L’exemple des voisins

Cependant, des études effectuées dans des régions où la fracturation hydraulique est pratiquée nous informent des effets potentiels sur la biodiversité. Une étude réalisée aux États-Unis, dans le bassin des Appalaches, et publiée en 2013 dans la revue Annals of the New York Academy of Sciences révèle que l’exploitation du gaz de schiste par fracturation hydraulique peut avoir des effets à long terme sur la biodiversité, sur une étendue géographique inhabituellement grande comparativement aux autres industries. Les principaux effets à long terme, susceptibles de se propager sur une grande étendue, sont la perte et la fragmentation de l’habitat, la pollution chimique, la dégradation de la qualité de l’eau et l’altération du régime hydrologique. D’autres effets, y compris le dérangement par le bruit et la lumière et la dégradation de la qualité de l’air, peuvent être plus locaux et à court terme.

Une évaluation de l’Agence américaine de protection de l’environnement (EPA), publiée en décembre 2016 et basée sur environ 1200 sources de données et d’information, conclut que la fracturation hydraulique a le potentiel de contaminer les ressources en eau à plusieurs étapes de ce procédé, notamment par le déversement accidentel de fluides de fracturation, l’injection de fluides de fracturation directement dans les ressources souterraines d’eau potable, la migration souterraine de liquides et de gaz, ainsi que le traitement et le rejet inadéquats des eaux usées.

Considérant les risques liés à la fracturation hydraulique, notamment la contamination potentielle des sources d’eau potable, plusieurs provinces, états et pays — dont le Nouveau-Brunswick, la Nouvelle-Écosse, Terre-Neuve, le Vermont, l’État de New York, le Maryland, la France, l’Allemagne, l’Irlande et l’Écosse — ont interdit cette pratique ou imposé un moratoire sur son utilisation. L’Île-du-Prince-Édouard a déposé le 23 novembre un projet de loi sur l’eau interdisant la fracturation hydraulique.
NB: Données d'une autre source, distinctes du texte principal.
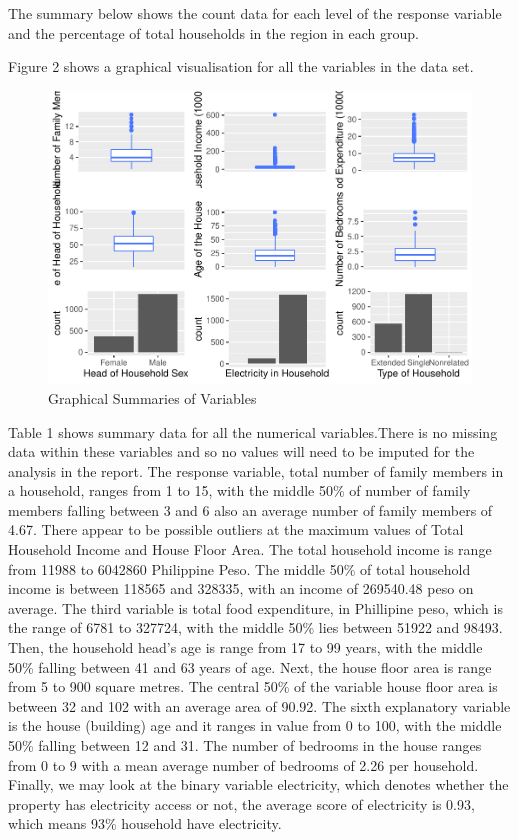 \documentclass[
]{article}
\begin{document}
The summary below shows the count data for each level of the response
variable and the percentage of total households in the region in each
group.

Figure 2 shows a graphical visualisation for all the variables in the
data set.

\begin{figure}[H]

{\centering \includegraphics[width=0.8\linewidth]{Group_01_files/figure-latex/all summaries-1} 

}

\caption{Graphical Summaries of Variables}\label{fig:all summaries}
\end{figure}

Table 1 shows summary data for all the numerical variables.There is no
missing data within these variables and so no values will need to be
imputed for the analysis in the report. The response variable, total
number of family members in a household, ranges from 1 to 15, with the
middle 50\% of number of family members falling between 3 and 6 also an
average number of family members of 4.67. There appear to be possible
outliers at the maximum values of Total Household Income and House Floor
Area. The total household income is range from 11988 to 6042860
Philippine Peso. The middle 50\% of total household income is between
118565 and 328335, with an income of 269540.48 peso on average. The
third variable is total food expenditure, in Phillipine peso, which is
the range of 6781 to 327724, with the middle 50\% lies between 51922 and
98493. Then, the household head's age is range from 17 to 99 years, with
the middle 50\% falling between 41 and 63 years of age. Next, the house
floor area is range from 5 to 900 square metres. The central 50\% of the
variable house floor area is between 32 and 102 with an average area of
90.92. The sixth explanatory variable is the house (building) age and it
ranges in value from 0 to 100, with the middle 50\% falling between 12
and 31. The number of bedrooms in the house ranges from 0 to 9 with a
mean average number of bedrooms of 2.26 per household. Finally, we may
look at the binary variable electricity, which denotes whether the
property has electricity access or not, the average score of electricity
is 0.93, which means 93\% household have electricity.
\end{document}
Bien qu’il soit difficile, grâce aux informations disponibles, d’évaluer les effets potentiels de cette pratique sur les espèces marines du Saint-Laurent, les groupes environnementaux semblent s’entendre sur le fait que la Loi sur les hydrocarbures et ses projets de règlements ne protègent pas adéquatement la biodiversité du Québec face aux risques liés à l’exploitation des hydrocarbures. « Le gouvernement ouvre les lacs et les rivières du Québec aux projets d’exploration de pétrole et de gaz. On pourra même forer à la limite des aires protégées et des parcs nationaux. Nature Québec s’opposera avec toutes ses énergies et ses ressources à ces mesures qui s’attaquent au cœur de la biodiversité du Québec », déclare le directeur de l’organisme, Christian Simard, dans un communiqué de presse.

De nombreux groupes citoyens, environnementaux et syndicaux — dont la Centrale des syndicats du Québec, l’Union des producteurs agricoles, Nature Québec, Équiterre, la Fondation David Suzuki, Greenpeace, Boréalisation, Eau Secours et le RVHQ — déplorent « les impacts inévitables sur l’environnement, le climat planétaire, la biodiversité et la santé humaine qui découleraient de l’application des projets de règlements ». Ils demandent le retrait intégral de ceux-ci, la suspension de la Loi sur les hydrocarbures et un plan de sortie rapide et complet de la filière pétrolière et gazière au Québec. Entre le 19 octobre et le 4 décembre, plus de 31 000 citoyens ont signé une pétition intitulée Non aux forages! Comme ce fut le cas pour le projet d’oléoduc Énergie Est en 2016, les citoyens et les scientifiques font front commun pour protéger leur eau, leur climat et leur milieu de vie et, du même coup, celui des baleines du Saint-Laurent.

Actualité - 5/12/2017

Béatrice Riché

Après plusieurs années à l’étranger, à travailler sur la conservation des ressources naturelles, les espèces en péril et les changements climatiques, Béatrice Riché est de retour sur les rives du Saint-Laurent, qu’elle arpente tous les jours. Rédactrice pour le GREMM de 2016 à 2018, elle écrit des histoires de baleines, inspirée par tout ce qui se passe ici et ailleurs.